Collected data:
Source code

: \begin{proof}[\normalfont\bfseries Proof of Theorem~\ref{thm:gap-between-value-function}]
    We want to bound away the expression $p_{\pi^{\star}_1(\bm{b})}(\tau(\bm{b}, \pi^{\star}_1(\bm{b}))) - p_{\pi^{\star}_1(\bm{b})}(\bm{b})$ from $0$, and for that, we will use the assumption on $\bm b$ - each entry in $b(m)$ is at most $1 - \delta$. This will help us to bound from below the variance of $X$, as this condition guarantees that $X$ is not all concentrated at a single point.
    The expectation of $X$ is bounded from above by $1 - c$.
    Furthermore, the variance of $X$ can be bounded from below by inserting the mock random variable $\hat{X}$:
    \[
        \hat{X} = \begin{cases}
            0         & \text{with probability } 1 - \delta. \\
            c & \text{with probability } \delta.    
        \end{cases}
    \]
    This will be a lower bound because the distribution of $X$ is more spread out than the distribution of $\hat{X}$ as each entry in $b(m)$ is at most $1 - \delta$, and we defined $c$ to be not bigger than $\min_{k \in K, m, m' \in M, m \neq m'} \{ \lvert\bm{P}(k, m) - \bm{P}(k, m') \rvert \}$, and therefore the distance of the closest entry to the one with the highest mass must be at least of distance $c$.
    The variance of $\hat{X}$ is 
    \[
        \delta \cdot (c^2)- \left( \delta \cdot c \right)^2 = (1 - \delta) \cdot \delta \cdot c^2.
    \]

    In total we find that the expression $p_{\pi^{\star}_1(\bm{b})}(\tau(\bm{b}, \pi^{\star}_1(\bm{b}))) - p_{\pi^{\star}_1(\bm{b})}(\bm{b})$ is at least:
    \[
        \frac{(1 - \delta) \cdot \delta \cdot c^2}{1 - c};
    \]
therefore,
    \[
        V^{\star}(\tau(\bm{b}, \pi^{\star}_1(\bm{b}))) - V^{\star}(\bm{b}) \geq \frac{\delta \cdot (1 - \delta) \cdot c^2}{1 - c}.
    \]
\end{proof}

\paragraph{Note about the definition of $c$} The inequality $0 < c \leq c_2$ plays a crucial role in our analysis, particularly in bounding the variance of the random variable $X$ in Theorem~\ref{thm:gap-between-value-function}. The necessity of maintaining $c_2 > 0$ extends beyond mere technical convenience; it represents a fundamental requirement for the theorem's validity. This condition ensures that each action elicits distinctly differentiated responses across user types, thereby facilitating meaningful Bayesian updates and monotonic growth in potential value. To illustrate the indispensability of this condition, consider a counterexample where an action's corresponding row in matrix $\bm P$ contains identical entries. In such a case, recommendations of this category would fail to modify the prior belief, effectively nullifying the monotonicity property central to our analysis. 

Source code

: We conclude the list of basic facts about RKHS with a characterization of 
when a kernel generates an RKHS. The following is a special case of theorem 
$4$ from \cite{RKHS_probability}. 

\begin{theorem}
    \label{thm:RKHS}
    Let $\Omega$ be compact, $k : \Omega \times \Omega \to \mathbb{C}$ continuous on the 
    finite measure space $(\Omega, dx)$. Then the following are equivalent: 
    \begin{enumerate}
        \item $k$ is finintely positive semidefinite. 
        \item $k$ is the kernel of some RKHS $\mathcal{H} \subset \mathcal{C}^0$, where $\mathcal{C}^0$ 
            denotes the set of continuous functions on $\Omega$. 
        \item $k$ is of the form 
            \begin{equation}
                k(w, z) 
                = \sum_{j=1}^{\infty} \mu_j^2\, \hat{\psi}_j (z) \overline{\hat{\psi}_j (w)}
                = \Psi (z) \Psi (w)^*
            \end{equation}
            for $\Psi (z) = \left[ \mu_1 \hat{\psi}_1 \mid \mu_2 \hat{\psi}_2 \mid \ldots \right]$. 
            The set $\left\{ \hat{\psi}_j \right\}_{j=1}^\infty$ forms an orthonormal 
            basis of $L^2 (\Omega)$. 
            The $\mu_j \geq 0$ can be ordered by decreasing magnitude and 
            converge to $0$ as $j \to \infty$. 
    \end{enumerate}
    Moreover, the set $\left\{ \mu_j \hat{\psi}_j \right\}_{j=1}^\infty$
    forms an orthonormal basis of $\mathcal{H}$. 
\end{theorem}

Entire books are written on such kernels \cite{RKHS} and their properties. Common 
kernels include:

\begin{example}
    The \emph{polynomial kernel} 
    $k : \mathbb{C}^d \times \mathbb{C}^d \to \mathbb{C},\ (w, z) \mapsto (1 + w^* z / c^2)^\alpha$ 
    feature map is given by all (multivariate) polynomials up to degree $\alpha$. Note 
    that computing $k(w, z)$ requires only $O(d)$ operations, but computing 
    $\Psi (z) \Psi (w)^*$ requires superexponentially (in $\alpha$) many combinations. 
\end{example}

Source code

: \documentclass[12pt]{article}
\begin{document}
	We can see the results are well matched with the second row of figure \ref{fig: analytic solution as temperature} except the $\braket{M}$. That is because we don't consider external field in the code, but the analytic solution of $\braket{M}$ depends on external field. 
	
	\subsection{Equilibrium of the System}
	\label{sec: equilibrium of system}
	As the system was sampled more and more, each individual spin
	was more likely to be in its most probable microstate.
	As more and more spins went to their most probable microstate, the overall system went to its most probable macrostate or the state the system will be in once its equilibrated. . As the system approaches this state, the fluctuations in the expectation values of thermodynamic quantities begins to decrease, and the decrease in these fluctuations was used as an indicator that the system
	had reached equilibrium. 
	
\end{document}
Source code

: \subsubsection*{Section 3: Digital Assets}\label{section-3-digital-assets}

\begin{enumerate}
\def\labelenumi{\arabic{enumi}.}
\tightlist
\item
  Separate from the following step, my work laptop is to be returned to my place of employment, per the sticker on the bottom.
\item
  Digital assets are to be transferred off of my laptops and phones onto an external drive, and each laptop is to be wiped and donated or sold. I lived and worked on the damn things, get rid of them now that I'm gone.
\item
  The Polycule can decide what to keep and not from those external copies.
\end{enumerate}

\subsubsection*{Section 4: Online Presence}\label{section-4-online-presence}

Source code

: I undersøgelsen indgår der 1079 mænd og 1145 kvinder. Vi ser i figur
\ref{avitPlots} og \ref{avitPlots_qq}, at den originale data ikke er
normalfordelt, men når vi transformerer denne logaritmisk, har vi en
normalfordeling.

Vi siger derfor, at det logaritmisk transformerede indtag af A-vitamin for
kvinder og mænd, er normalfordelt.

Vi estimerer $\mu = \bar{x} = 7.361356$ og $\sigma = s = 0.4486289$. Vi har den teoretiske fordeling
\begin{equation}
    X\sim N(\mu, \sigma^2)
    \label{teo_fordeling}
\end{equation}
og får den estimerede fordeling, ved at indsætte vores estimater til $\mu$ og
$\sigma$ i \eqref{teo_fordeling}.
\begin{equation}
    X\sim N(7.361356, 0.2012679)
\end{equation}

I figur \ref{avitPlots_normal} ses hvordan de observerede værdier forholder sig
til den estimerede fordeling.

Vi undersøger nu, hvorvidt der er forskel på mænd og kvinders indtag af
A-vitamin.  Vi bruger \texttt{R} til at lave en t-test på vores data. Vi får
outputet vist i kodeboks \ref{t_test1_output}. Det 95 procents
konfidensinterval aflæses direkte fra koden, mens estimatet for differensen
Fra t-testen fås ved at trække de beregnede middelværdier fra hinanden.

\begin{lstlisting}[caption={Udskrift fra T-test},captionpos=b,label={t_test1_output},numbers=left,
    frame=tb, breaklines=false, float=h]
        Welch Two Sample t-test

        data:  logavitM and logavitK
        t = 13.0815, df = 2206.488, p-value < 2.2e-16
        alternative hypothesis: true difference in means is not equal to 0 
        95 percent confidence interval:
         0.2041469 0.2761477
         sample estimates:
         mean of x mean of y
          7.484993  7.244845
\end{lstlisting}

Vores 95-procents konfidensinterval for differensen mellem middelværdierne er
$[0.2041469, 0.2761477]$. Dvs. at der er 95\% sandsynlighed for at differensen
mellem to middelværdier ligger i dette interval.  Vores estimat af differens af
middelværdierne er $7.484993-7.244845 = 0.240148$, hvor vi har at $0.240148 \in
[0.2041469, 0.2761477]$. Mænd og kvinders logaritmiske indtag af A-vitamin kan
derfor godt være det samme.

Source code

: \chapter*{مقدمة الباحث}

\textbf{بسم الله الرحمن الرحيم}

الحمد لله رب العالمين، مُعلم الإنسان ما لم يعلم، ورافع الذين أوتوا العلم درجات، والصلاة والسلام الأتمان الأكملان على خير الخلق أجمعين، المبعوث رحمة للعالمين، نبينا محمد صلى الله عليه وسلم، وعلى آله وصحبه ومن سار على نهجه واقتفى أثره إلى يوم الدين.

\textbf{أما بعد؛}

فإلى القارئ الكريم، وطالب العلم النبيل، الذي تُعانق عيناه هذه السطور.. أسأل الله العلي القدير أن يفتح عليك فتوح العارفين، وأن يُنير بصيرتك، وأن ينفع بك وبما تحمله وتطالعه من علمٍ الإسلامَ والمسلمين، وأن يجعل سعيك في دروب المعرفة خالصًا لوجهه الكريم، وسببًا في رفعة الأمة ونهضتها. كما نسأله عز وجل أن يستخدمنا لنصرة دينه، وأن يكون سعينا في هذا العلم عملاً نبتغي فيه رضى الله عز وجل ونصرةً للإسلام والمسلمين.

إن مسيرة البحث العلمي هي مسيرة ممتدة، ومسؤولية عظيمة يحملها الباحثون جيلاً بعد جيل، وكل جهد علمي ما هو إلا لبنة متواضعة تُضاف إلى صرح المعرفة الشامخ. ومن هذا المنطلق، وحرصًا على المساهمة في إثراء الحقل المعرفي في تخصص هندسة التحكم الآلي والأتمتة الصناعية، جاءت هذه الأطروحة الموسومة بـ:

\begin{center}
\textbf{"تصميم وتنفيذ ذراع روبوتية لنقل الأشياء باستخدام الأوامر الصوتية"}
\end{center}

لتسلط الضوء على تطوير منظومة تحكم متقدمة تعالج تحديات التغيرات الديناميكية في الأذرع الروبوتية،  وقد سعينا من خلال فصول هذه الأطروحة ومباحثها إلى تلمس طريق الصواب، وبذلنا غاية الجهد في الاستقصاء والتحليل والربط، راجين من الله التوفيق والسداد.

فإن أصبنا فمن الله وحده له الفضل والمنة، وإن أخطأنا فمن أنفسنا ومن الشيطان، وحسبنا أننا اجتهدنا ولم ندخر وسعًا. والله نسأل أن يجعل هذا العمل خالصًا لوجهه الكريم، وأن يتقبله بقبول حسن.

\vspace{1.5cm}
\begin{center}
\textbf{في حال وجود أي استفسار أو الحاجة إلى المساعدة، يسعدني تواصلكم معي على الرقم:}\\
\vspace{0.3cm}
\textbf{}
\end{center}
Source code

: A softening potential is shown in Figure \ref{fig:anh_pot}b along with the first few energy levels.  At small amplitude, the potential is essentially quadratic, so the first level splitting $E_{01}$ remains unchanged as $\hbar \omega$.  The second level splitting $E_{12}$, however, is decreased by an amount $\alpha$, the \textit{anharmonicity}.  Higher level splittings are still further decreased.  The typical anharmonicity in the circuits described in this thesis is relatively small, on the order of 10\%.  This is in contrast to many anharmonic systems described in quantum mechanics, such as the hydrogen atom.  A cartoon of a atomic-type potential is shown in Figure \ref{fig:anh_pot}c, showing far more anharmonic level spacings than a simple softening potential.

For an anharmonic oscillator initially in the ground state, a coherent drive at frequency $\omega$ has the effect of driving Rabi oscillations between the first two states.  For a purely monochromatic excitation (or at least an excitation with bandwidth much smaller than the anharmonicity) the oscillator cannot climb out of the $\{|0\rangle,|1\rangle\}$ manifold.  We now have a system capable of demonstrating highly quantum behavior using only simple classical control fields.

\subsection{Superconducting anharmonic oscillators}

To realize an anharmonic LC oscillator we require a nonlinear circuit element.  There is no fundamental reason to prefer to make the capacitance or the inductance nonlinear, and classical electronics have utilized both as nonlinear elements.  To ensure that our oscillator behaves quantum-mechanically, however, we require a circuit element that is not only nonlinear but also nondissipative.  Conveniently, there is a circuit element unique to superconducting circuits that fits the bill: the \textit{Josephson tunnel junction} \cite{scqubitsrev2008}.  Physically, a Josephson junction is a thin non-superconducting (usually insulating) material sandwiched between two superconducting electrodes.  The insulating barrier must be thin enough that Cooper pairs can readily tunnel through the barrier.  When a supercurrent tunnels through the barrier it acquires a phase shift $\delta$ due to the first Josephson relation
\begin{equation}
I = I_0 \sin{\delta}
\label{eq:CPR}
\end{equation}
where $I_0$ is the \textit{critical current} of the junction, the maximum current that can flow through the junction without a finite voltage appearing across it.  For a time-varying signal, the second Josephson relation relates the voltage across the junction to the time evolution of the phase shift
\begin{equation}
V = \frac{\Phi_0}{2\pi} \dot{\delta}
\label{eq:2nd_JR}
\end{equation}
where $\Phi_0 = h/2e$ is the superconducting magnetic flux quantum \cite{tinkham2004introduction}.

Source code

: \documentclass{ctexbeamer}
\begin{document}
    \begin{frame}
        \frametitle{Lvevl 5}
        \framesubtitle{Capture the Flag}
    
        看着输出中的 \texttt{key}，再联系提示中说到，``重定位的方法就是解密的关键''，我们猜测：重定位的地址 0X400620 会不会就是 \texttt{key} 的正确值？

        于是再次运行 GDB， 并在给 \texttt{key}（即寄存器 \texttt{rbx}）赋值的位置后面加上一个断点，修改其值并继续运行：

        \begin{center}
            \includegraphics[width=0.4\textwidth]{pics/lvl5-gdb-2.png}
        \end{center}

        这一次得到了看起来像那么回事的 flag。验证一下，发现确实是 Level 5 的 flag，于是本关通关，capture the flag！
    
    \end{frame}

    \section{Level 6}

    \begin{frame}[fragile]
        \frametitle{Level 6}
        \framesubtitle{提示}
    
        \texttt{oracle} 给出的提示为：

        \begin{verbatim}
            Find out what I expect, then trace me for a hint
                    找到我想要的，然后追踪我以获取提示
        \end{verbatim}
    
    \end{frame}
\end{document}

• **Exercise details**: The lines you need are those containing "الكريم"; find them in the records and copy them.

• **Solution to the problem**:
فإلى القارئ الكريم، وطالب العلم النبيل، الذي تُعانق عيناه هذه السطور.. أسأل الله العلي القدير أن يفتح عليك فتوح العارفين، وأن يُنير بصيرتك، وأن ينفع بك وبما تحمله وتطالعه من علمٍ الإسلامَ والمسلمين، وأن يجعل سعيك في دروب المعرفة خالصًا لوجهه الكريم، وسببًا في رفعة الأمة ونهضتها. كما نسأله عز وجل أن يستخدمنا لنصرة دينه، وأن يكون سعينا في هذا العلم عملاً نبتغي فيه رضى الله عز وجل ونصرةً للإسلام والمسلمين.
فإن أصبنا فمن الله وحده له الفضل والمنة، وإن أخطأنا فمن أنفسنا ومن الشيطان، وحسبنا أننا اجتهدنا ولم ندخر وسعًا. والله نسأل أن يجعل هذا العمل خالصًا لوجهه الكريم، وأن يتقبله بقبول حسن.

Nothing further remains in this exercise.